### [INSTRUCTIONS TO FOLLOW]
Retype the tail of the data exactly, starting at the line containing "GitHub Pages ใช้ HTTPS โดยอัตโนมัติ ✅" and stopping at the last line.

● ● ● ● ● ● ●

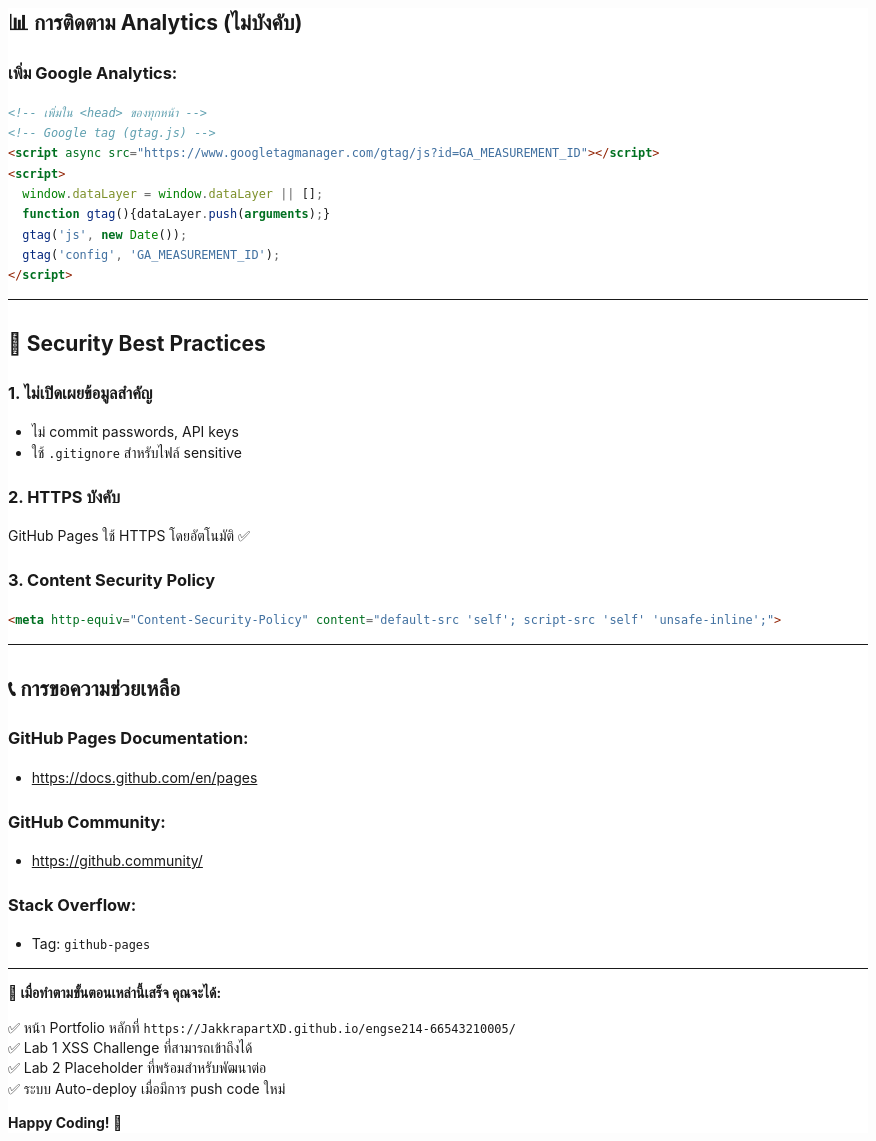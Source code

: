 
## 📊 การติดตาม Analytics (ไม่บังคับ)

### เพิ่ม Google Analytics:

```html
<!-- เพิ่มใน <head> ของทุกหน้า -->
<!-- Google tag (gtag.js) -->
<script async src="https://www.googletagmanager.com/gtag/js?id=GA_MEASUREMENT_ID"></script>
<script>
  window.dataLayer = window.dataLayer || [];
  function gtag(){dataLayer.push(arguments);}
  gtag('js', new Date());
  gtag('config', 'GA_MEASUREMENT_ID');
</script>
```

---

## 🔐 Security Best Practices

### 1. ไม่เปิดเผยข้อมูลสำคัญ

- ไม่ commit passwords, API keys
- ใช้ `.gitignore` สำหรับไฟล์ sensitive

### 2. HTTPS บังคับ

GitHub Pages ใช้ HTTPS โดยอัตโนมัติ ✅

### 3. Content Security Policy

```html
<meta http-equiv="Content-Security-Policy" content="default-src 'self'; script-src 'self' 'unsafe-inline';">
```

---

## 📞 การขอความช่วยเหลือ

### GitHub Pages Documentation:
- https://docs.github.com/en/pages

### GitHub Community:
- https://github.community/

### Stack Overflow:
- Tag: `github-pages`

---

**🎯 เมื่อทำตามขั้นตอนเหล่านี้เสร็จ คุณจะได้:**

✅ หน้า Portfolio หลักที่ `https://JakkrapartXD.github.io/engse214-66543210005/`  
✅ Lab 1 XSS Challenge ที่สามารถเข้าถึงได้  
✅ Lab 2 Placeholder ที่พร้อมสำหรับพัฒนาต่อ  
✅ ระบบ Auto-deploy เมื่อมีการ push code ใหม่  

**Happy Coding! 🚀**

● ● ● ● ● ● ●

### [WRITTEN SOLUTION]
GitHub Pages ใช้ HTTPS โดยอัตโนมัติ ✅

### 3. Content Security Policy

```html
<meta http-equiv="Content-Security-Policy" content="default-src 'self'; script-src 'self' 'unsafe-inline';">
```

---

## 📞 การขอความช่วยเหลือ

### GitHub Pages Documentation:
- https://docs.github.com/en/pages

### GitHub Community:
- https://github.community/

### Stack Overflow:
- Tag: `github-pages`

---

**🎯 เมื่อทำตามขั้นตอนเหล่านี้เสร็จ คุณจะได้:**

✅ หน้า Portfolio หลักที่ `https://JakkrapartXD.github.io/engse214-66543210005/`  
✅ Lab 1 XSS Challenge ที่สามารถเข้าถึงได้  
✅ Lab 2 Placeholder ที่พร้อมสำหรับพัฒนาต่อ  
✅ ระบบ Auto-deploy เมื่อมีการ push code ใหม่  

**Happy Coding! 🚀**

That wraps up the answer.